The top leader of Hamas was in Egypt for talks Wednesday on halting the war in Gaza and securing the release of at least some of the estimated 129 Israeli captives held by Palestinian militants.
Hamas said that Haniyeh, who is believed to be based in Qatar, would discuss the war with Egyptian officials, without providing more details.
At the U.N. Security Council, diplomats are negotiating for the third day on a resolution to pause the fighting and allow desperately needed humanitarian aid deliveries.
The United Nations Security Council is trying to avoid another veto by the United States, the U.N. Security Council postponed voting for the second day in a row on an Arab-sponsored resolution that would deliver humanitarian aid to Gaza during some form of halt in the fighting.
Security Council members remained in intense negotiations Tuesday, as the United States has asked for more time. Talks were ongoing in an effort to get the Biden administration to abstain or vote in favor of the resolution.
Initially planned for Monday, the vote has been pushed back until Wednesday.
The draft resolution on the table Monday morning had called for an “urgent and sustainable cessation of hostilities,” but this language was watered down in a new draft circulated early Tuesday.
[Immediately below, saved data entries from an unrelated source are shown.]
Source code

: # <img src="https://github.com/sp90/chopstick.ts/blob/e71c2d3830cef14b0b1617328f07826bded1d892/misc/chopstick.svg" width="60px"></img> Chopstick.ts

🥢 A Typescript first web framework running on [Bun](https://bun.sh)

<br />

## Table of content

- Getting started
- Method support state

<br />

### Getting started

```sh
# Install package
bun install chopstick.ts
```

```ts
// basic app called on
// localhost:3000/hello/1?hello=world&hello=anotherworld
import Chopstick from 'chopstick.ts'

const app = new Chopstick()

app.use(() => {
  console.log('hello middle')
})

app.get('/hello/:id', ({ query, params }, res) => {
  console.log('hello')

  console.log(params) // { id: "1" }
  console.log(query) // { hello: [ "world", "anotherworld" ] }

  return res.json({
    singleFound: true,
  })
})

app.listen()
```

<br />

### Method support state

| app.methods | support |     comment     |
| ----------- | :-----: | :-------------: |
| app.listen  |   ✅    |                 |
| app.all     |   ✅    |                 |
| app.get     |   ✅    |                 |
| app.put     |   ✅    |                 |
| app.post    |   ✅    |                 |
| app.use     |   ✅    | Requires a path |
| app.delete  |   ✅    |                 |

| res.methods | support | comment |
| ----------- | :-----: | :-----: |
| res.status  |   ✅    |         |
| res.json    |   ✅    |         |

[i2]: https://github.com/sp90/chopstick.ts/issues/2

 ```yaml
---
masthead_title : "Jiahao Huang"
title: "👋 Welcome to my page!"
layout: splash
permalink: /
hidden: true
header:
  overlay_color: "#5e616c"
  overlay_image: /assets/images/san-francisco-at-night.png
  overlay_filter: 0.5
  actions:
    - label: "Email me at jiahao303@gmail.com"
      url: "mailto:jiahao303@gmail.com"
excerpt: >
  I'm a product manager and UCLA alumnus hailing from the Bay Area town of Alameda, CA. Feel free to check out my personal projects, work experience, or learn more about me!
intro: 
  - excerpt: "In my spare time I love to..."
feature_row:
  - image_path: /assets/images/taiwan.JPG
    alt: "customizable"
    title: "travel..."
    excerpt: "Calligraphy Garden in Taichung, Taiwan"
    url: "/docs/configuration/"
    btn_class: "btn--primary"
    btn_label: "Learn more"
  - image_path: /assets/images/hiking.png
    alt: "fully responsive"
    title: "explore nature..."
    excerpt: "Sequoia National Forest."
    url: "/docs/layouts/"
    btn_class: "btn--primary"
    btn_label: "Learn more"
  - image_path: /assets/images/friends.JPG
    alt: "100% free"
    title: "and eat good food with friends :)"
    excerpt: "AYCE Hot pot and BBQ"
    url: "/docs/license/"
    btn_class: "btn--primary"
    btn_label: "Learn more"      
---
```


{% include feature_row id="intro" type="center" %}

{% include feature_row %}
It now “calls for the urgent suspension of hostilities to allow safe and unhindered humanitarian access, and for urgent steps towards a sustainable cessation of hostilities.” The United States in the past has opposed language on a cessation of hostilities.
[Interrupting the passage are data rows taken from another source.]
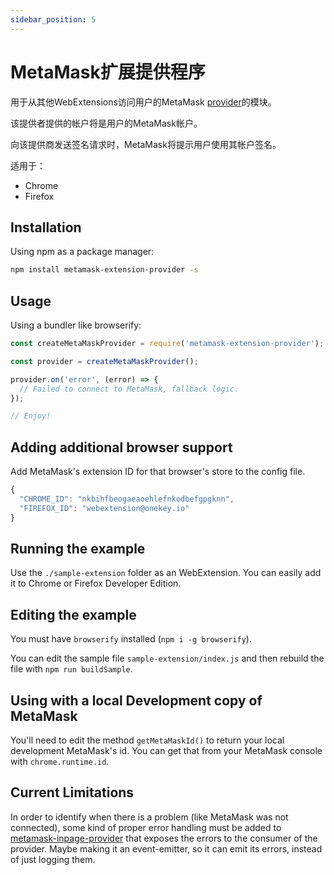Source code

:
 ```yaml
---
sidebar_position: 5
---
```


# MetaMask扩展提供程序

用于从其他WebExtensions访问用户的MetaMask [provider](https://github.com/ethereum/wiki/wiki/JavaScript-API#web3currentprovider)的模块。

该提供者提供的帐户将是用户的MetaMask帐户。

向该提供商发送签名请求时，MetaMask将提示用户使用其帐户签名。

适用于：

- Chrome
- Firefox

## Installation

Using npm as a package manager:

```bash
npm install metamask-extension-provider -s
```

## Usage

Using a bundler like browserify:

```javascript
const createMetaMaskProvider = require('metamask-extension-provider');

const provider = createMetaMaskProvider();

provider.on('error', (error) => {
  // Failed to connect to MetaMask, fallback logic.
});

// Enjoy!
```

## Adding additional browser support

Add MetaMask's extension ID for that browser's store to the config file.

```javascript
{
  "CHROME_ID": "nkbihfbeogaeaoehlefnkodbefgpgknn",
  "FIREFOX_ID": "webextension@onekey.io"
}
```

## Running the example

Use the `./sample-extension` folder as an WebExtension. You can easily add it to Chrome or Firefox Developer Edition.

## Editing the example

You must have `browserify` installed (`npm i -g browserify`).

You can edit the sample file `sample-extension/index.js` and then rebuild the file with `npm run buildSample`.

## Using with a local Development copy of MetaMask

You'll need to edit the method `getMetaMaskId()` to return your local development MetaMask's id. You can get that from your MetaMask console with `chrome.runtime.id`.

## Current Limitations

In order to identify when there is a problem (like MetaMask was not connected), some kind of proper error handling must be added to [metamask-inpage-provider](https://github.com/MetaMask/metamask-inpage-provider) that exposes the errors to the consumer of the provider. Maybe making it an event-emitter, so it can emit its errors, instead of just logging them.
The draft also calls for the U.N. to establish a mechanism for monitoring the aid deliveries. This could be problematic because it bypasses the current Israeli inspection of aid entering Gaza.
U.S. National Security Council spokesperson John Kirby said Tuesday afternoon, when the vote was still set for 5 p.m. EST: “We’re still working through the modalities of the resolution.”
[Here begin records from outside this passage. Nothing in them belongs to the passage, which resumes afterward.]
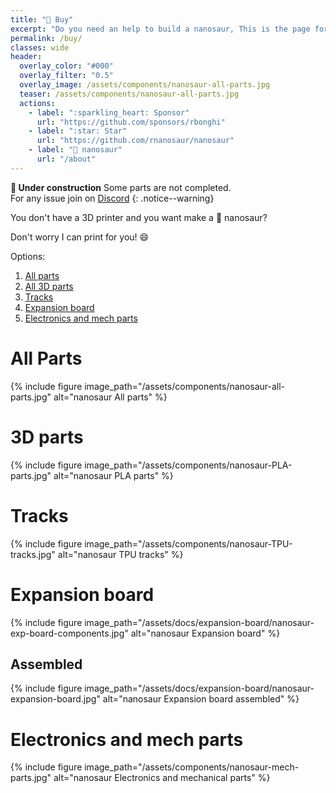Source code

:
 ```yaml
---
title: "🛒 Buy"
excerpt: "Do you need an help to build a nanosaur, This is the page for you!"
permalink: /buy/
classes: wide
header:
  overlay_color: "#000"
  overlay_filter: "0.5"
  overlay_image: /assets/components/nanosaur-all-parts.jpg
  teaser: /assets/components/nanosaur-all-parts.jpg
  actions:
    - label: ":sparkling_heart: Sponsor"
      url: "https://github.com/sponsors/rbonghi"
    - label: ":star: Star"
      url: "https://github.com/rnanosaur/nanosaur"
    - label: "🦕 nanosaur"
      url: "/about"
---
```


**:construction: Under construction** Some parts are not completed.<br/>For any issue join on [Discord](https://discord.gg/NSrC52P5mw)
{: .notice--warning}

You don't have a 3D printer and you want make a 🦕 nanosaur?

Don't worry I can print for you! :smile:

Options:

1. [All parts](#all-parts)
2. [All 3D parts](#3D-parts)
3. [Tracks](#tracks)
4. [Expansion board](#expansion-board)
5. [Electronics and mech parts](#electronics-and-mech-parts)

# All Parts

{% include figure image_path="/assets/components/nanosaur-all-parts.jpg" alt="nanosaur All parts" %}

# 3D parts

{% include figure image_path="/assets/components/nanosaur-PLA-parts.jpg" alt="nanosaur PLA parts" %}

# Tracks

{% include figure image_path="/assets/components/nanosaur-TPU-tracks.jpg" alt="nanosaur TPU tracks" %}

# Expansion board

{% include figure image_path="/assets/docs/expansion-board/nanosaur-exp-board-components.jpg" alt="nanosaur Expansion board" %}

## Assembled

{% include figure image_path="/assets/docs/expansion-board/nanosaur-expansion-board.jpg" alt="nanosaur Expansion board assembled" %}

# Electronics and mech parts

{% include figure image_path="/assets/components/nanosaur-mech-parts.jpg" alt="nanosaur Electronics and mechanical parts" %}
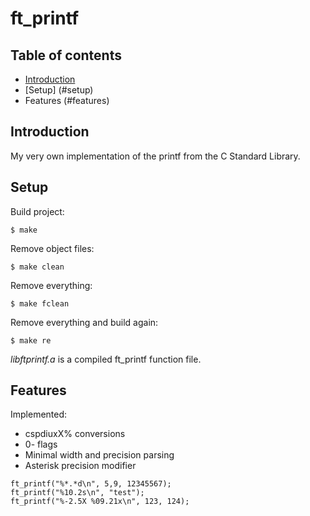 # ft_printf

## Table of contents

* [Introduction](#Introduction)
* [Setup] (#setup)
* Features (#features)

## Introduction
My very own implementation of the printf from the C Standard Library.

## Setup
Build project:
```
$ make
```
Remove object files:
```
$ make clean
```
Remove everything:
```
$ make fclean
```
Remove everything and build again:
```
$ make re
```

*libftprintf.a* is a compiled ft_printf function file.

## Features
Implemented:
- cspdiuxX% conversions
- 0- flags
- Minimal width and precision parsing
- Asterisk precision modifier

```
ft_printf("%*.*d\n", 5,9, 12345567);
ft_printf("%10.2s\n", "test");
ft_printf("%-2.5X %09.21x\n", 123, 124);
```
He said: “It’s important for us that the rest of the world understand what’s at stake here and what Hamas did on the 7th of October and how Israel has a right to defend itself against those threats.”
Nearly 20,000 Palestinians have been killed since Israel declared war on Hamas, according to the Health Ministry in Gaza, which does not differentiate between civilian and combatant deaths. Thousands more lie buried under the rubble of Gaza, the U.N. estimates. Israel says more than 130 of its soldiers have died in its ground offensive after Hamas raided southern Israel on Oct. 7, killing about 1,200 people — mostly civilians — and taking about 240 hostages.